Георг задохнулся от радости. Ему так нравился этот отчаянный парень, что его лицо не раз снилось ему по ночам.
— Еще спрашиваешь! Мы только переоденем фуражки.
Фабиан, разгадав их мысли, смачно сплюнул на столб калитки:
— А без позволения не можете? — и презрительно усмехнулся.
Эрик сбегал за губной гармошкой — он любил поиграть,
когда его брали в море, — и мальчики робко вошли в гостиную. Там Кристина под команду громогласной тети Леонтины расставляла в ряд позолоченные плетеные стулья. Дядя Конрад сидел сине-багровый, навалившись жирным тестообразным телом на стол, на котором стояли чернильница, деревянный молоток и разные бумаги.
Георг сразу почувствовал, что они пришли сюда напрасно, и от его радостного настроения по поводу первого дня каникул не осталось и следа — его будто скомкали, как белый бумажный листок. Ни на что не надеясь, он вяло пробормотал:
— Милая тетушка, позволь нам прокатиться на яхте.
— И речи не может быть.
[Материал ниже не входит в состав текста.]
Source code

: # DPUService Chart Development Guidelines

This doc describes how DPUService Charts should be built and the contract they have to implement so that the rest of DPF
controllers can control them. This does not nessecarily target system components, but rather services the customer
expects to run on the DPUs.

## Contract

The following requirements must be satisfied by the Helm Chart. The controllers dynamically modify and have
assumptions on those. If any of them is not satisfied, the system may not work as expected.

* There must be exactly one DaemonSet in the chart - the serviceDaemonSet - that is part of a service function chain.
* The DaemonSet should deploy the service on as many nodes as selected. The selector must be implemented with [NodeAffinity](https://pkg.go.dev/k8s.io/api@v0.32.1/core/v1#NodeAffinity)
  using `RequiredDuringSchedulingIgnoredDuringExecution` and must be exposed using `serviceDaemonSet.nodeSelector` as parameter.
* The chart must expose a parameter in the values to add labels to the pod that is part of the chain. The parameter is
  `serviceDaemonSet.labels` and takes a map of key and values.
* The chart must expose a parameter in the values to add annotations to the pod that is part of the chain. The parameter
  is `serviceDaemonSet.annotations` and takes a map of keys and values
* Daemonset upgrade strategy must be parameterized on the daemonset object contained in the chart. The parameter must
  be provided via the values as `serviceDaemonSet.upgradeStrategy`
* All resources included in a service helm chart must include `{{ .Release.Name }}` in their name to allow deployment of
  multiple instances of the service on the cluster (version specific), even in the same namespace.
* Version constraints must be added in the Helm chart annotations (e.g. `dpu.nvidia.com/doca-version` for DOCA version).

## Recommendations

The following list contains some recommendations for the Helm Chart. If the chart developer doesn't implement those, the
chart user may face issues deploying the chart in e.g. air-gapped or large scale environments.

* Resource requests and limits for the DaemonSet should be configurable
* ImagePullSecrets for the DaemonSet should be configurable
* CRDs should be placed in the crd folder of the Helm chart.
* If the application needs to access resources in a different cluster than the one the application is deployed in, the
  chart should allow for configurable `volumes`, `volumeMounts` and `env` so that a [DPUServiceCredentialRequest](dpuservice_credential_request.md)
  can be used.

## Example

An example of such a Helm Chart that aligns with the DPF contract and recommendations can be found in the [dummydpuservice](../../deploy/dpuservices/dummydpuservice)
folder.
Не хватает вам еще утонуть.
1
Имеется в виду майстонг — праздничный шест, который по старинному обычаю в день летнего равноденствия, 22 июня, украшают гирляндами и танцуют вокруг него. (Здесь и в дальнейшем примечания переводчика.)
2
Салон дамских шляп (фр.).
3
Отель короля Оскара (фр.).
4
Шутливое, искаженное «Эрик».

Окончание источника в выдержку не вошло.